Carol and I are retired now and have looked forward to longer escapes from winter for many years. Tired of the polar vortex conditions this winter, we went to Florida before Christmas. We enjoyed many days fishing out on the water and hiking in the Lower Suwannee and Cedar Keys National Wildlife Refuge, exploring the "Nature Coast." The Gulf Coast of Florida in January isn't very warm much of the time. It froze a few nights and the locals were chilling.
After six weeks in Florida where it was unseasonably cool but pleasant, Carol and I returned home and had to acclimate to winter again. Now we are heading back south to Belize where we have gone on winter breaks nearly every year since 1990. We look forward to temperatures in the 80s, sun, trade wind rattling the coconut trees and seeing our Belizean friends again. Of course I'm writing this with great anticipation after another below zero morning outside walking the dog and getting in firewood.

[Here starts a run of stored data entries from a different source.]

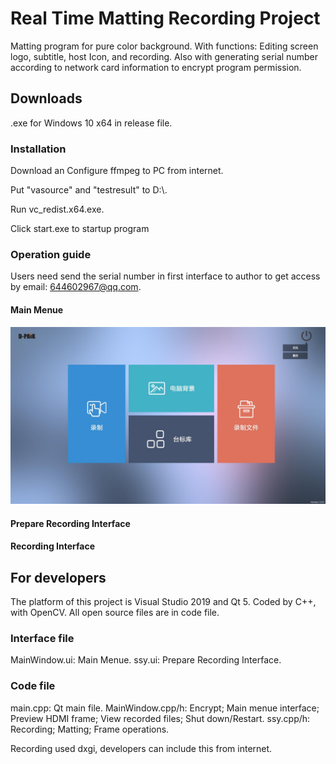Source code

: # Real Time Matting Recording Project
Matting program for pure color background. With functions: Editing screen logo, subtitle, host Icon, and recording. Also with generating serial number according to network card information to encrypt program permission.
## Downloads
.exe for Windows 10 x64 in release file.
### Installation
Download an Configure ffmpeg to PC from internet.

Put "vasource" and "testresult" to D:\\.

Run vc_redist.x64.exe.

Click start.exe to startup program
### Operation guide
Users need send the serial number in first interface to author to get access by email: 644602967@qq.com.
#### Main Menue
![image](https://github.com/shunqiliu/Real-time-matting-recording-project/blob/master/illustration/Main%20menue.jpg)
#### Prepare Recording Interface
#### Recording Interface
## For developers
The platform of this project is Visual Studio 2019 and Qt 5. Coded by C++, with OpenCV. All open source files are in code file.
### Interface file
MainWindow.ui: Main Menue.
ssy.ui: Prepare Recording Interface.
### Code file
main.cpp: Qt main file.
MainWindow.cpp/h:  Encrypt; Main menue interface; Preview HDMI frame; View recorded files; Shut down/Restart.
ssy.cpp/h: Recording; Matting; Frame operations.

Recording used dxgi, developers can include this from internet.
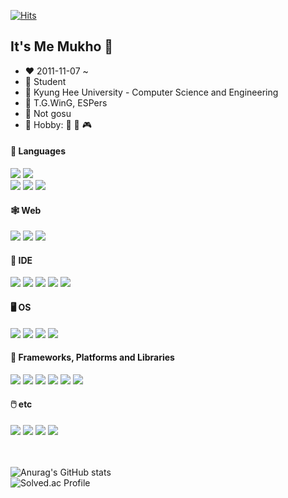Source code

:[![Hits](https://hits.seeyoufarm.com/api/count/incr/badge.svg?url=https%3A%2F%2Fgithub.com%2FMukholisk&count_bg=%23CEE5D5&title_bg=%23D0B060&icon=&icon_color=%23E7E7E7&title=hi&edge_flat=true)](https://hits.seeyoufarm.com)
## It's Me Mukho 👋
- ❤️ 2011-11-07 ~
- 🔭 Student
- 🌱 Kyung Hee University - Computer Science and Engineering
- 👯 T.G.WinG, ESPers
- 🤔 Not gosu
- 🔌 Hobby: 🚴‍ 🎵 🎮


#### 💬 Languages
<img src="https://img.shields.io/badge/C%2B%2B-00599C?style=for-the-badge&logo=C%2B%2B&logoColor=white"> <img src="https://img.shields.io/badge/Python-3776AB?style=for-the-badge&logo=Python&logoColor=white"><br>
<img src="https://img.shields.io/badge/C-A8B9CC?style=for-the-badge&logo=C&logoColor=white"> <img src="https://img.shields.io/badge/Java-007396?style=for-the-badge&logo=Java&logoColor=white"> <img src="https://img.shields.io/badge/VBA-D83B01?style=for-the-badge&logo=microsoft-office&logoColor=white">
#### 🕸️ Web
<img src="https://img.shields.io/badge/JavaScript-F7DF1E?style=for-the-badge&logo=JavaScript&logoColor=white"> <img src="https://img.shields.io/badge/HTML-E34F26?style=for-the-badge&logo=HTML5&logoColor=white"> <img src="https://img.shields.io/badge/CSS-1572B6?style=for-the-badge&logo=CSS3&logoColor=white">
#### 🧰 IDE
<img src="https://img.shields.io/badge/Visual%20Studio-5C2D91?style=for-the-badge&logo=Visual%20Studio&logoColor=white"> <img src="https://img.shields.io/badge/VSCode-007ACC?style=for-the-badge&logo=Visual%20Studio%20Code&logoColor=white"> <img src="https://img.shields.io/badge/Android%20Studio-3DDC84?style=for-the-badge&logo=android-studio&logoColor=white"> <img src="https://img.shields.io/badge/Jupyter-F37626?style=for-the-badge&logo=jupyter&logoColor=white"> <img src="https://img.shields.io/badge/IntelliJ%20IDEA-000000?style=for-the-badge&logo=intellij%20idea&logoColor=white">
#### 🖥️ OS
<img src="https://img.shields.io/badge/Windows-0078D6?style=for-the-badge&logo=Windows&logoColor=white"> <img src="https://img.shields.io/badge/mac%20OS-000000?style=for-the-badge&logo=macOS&logoColor=white"> <img src="https://img.shields.io/badge/Android-3DDC84?style=for-the-badge&logo=Android&logoColor=white"> <img src="https://img.shields.io/badge/Linux-FCC624?style=for-the-badge&logo=Linux&logoColor=white">
#### 👻 Frameworks, Platforms and Libraries
<img src="https://img.shields.io/badge/Qt-41CD52?style=for-the-badge&logo=Qt&logoColor=white"> <img src="https://img.shields.io/badge/express.js-000000?style=for-the-badge&logo=express&logoColor=%2361DAFB"> <img src="https://img.shields.io/badge/npm-CB3837?style=for-the-badge&logo=npm&logoColor=white"> <img src="https://img.shields.io/badge/Node.js-339933?style=for-the-badge&logo=node.js&logoColor=white"> <img src="https://img.shields.io/badge/django-092E20?style=for-the-badge&logo=django&logoColor=white"> <img src="https://img.shields.io/badge/Spring-6DB33F?style=for-the-badge&logo=spring&logoColor=%2361DAFB">
#### 🖱️ etc
<img src="https://img.shields.io/badge/Github-181717?style=for-the-badge&logo=Github&logoColor=white"> <img src="https://img.shields.io/badge/Microsoft%20Excel-217346?style=for-the-badge&logo=Microsoft%20Excel&logoColor=white"> <img src="https://img.shields.io/badge/Microsoft%20Access-A4373A?style=for-the-badge&logo=Microsoft%20Access&logoColor=white"> <img src="https://img.shields.io/badge/MySQL-4479A1?style=for-the-badge&logo=MySQL&logoColor=white">

<br><br>
![Anurag's GitHub stats](https://github-readme-stats.vercel.app/api?username=mukholisk&show_icons=true&theme=radical)<br>
![Solved.ac Profile](http://mazassumnida.wtf/api/v2/generate_badge?boj=komogoon)
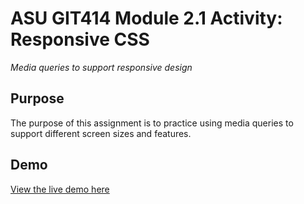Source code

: # ASU GIT414 Module 2.1 Activity: Responsive CSS

_Media queries to support responsive design_

## Purpose

The purpose of this assignment is to practice using media queries to support different screen sizes and features.

## Demo

[View the live demo here](https://dylan-adams-webdev.github.io/viewport)
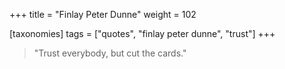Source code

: +++
title = "Finlay Peter Dunne"
weight = 102

[taxonomies]
tags = ["quotes", "finlay peter dunne", "trust"]
+++

> "Trust everybody, but cut the cards."
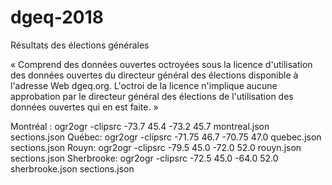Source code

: # dgeq-2018
Résultats des élections générales 

« Comprend des données ouvertes octroyées sous la licence d'utilisation des données ouvertes du directeur général des élections disponible à l'adresse Web dgeq.org. L'octroi de la licence n'implique aucune approbation par le directeur général des élections de l'utilisation des données ouvertes qui en est faite. »

Montréal : ogr2ogr -clipsrc -73.7 45.4 -73.2 45.7 montreal.json sections.json
Québec:    ogr2ogr -clipsrc -71.75 46.7 -70.75 47.0 quebec.json sections.json
Rouyn:      ogr2ogr -clipsrc -79.5 45.0 -72.0 52.0 rouyn.json sections.json
Sherbrooke: ogr2ogr -clipsrc -72.5 45.0 -64.0 52.0 sherbrooke.json sections.json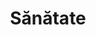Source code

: ---
title: "Sănătate"
image: "/sanatate.jpg"
category: Sănătate
layout: category
tag: "Sănătate și recreere"
---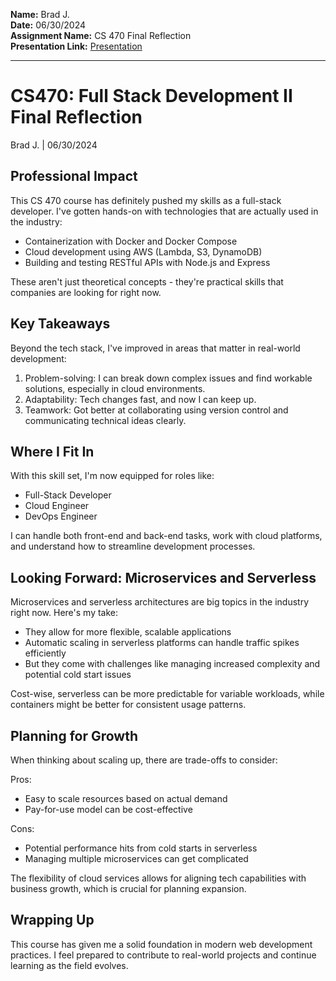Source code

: **Name:** Brad J.  
**Date:** 06/30/2024  
**Assignment Name:** CS 470 Final Reflection  
**Presentation Link:** [Presentation](https://youtu.be/GHFlng6UzuQ)

---
# CS470: Full Stack Development II Final Reflection
Brad J. | 06/30/2024

## Professional Impact

This CS 470 course has definitely pushed my skills as a full-stack developer. I've gotten hands-on with technologies that are actually used in the industry:

- Containerization with Docker and Docker Compose
- Cloud development using AWS (Lambda, S3, DynamoDB)
- Building and testing RESTful APIs with Node.js and Express

These aren't just theoretical concepts - they're practical skills that companies are looking for right now.

## Key Takeaways

Beyond the tech stack, I've improved in areas that matter in real-world development:

1. Problem-solving: I can break down complex issues and find workable solutions, especially in cloud environments.
2. Adaptability: Tech changes fast, and now I can keep up.
3. Teamwork: Got better at collaborating using version control and communicating technical ideas clearly.

## Where I Fit In

With this skill set, I'm now equipped for roles like:

- Full-Stack Developer
- Cloud Engineer
- DevOps Engineer

I can handle both front-end and back-end tasks, work with cloud platforms, and understand how to streamline development processes.

## Looking Forward: Microservices and Serverless

Microservices and serverless architectures are big topics in the industry right now. Here's my take:

- They allow for more flexible, scalable applications
- Automatic scaling in serverless platforms can handle traffic spikes efficiently
- But they come with challenges like managing increased complexity and potential cold start issues

Cost-wise, serverless can be more predictable for variable workloads, while containers might be better for consistent usage patterns.

## Planning for Growth

When thinking about scaling up, there are trade-offs to consider:

Pros:
- Easy to scale resources based on actual demand
- Pay-for-use model can be cost-effective

Cons:
- Potential performance hits from cold starts in serverless
- Managing multiple microservices can get complicated

The flexibility of cloud services allows for aligning tech capabilities with business growth, which is crucial for planning expansion.

## Wrapping Up

This course has given me a solid foundation in modern web development practices. I feel prepared to contribute to real-world projects and continue learning as the field evolves.
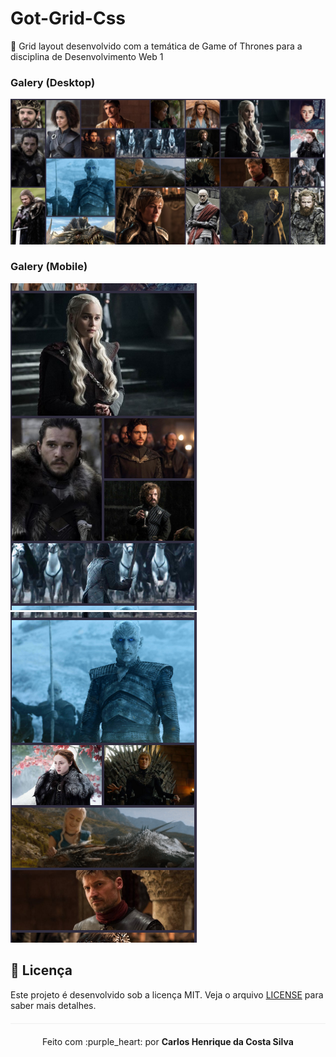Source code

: # Got-Grid-Css
🐲 Grid layout desenvolvido com a temática de Game of Thrones para a disciplina de Desenvolvimento Web 1

### Galery (Desktop)

<img src="/img/galery.PNG">

### Galery (Mobile)

<img src="/img/mobile-1.PNG">

<img src="/img/mobile-2.PNG">

## :page_facing_up: Licença 
Este projeto é desenvolvido sob a licença MIT. Veja o arquivo [LICENSE](LICENSE.md) para saber mais detalhes.

<p align="center" style="margin-top: 20px; border-top: 1px solid #eee; padding-top: 20px;">Feito com :purple_heart: por <strong> Carlos Henrique da Costa Silva </strong> </p>
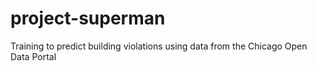 # project-superman
Training to predict building violations using data from the Chicago Open Data Portal

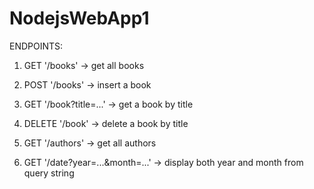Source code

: # NodejsWebApp1


ENDPOINTS:

1) GET '/books'
-> get all books

2) POST '/books'
-> insert a book

3) GET '/book?title=...'
-> get a book by title

4) DELETE '/book'
-> delete a book by title

5) GET '/authors'
-> get all authors

6) GET '/date?year=...&month=...'
-> display both year and month from query string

There's not a lot to do in Suwannee, Fla., that doesn't involve going out on the water and fishing. Each evening we consult the tide chart to see when the low and high tides will be the next day. We are staying on the Suwannee River-side of town so our dock is in fresh water. The tidal range is 3-4 feet. The first night we were here, our boat was pinned under the dock on a rising tide. When I went out to check it at night, water was nearing the starboard gunwale. I pried the boat out from under the dock and it flopped back to its normal floating position.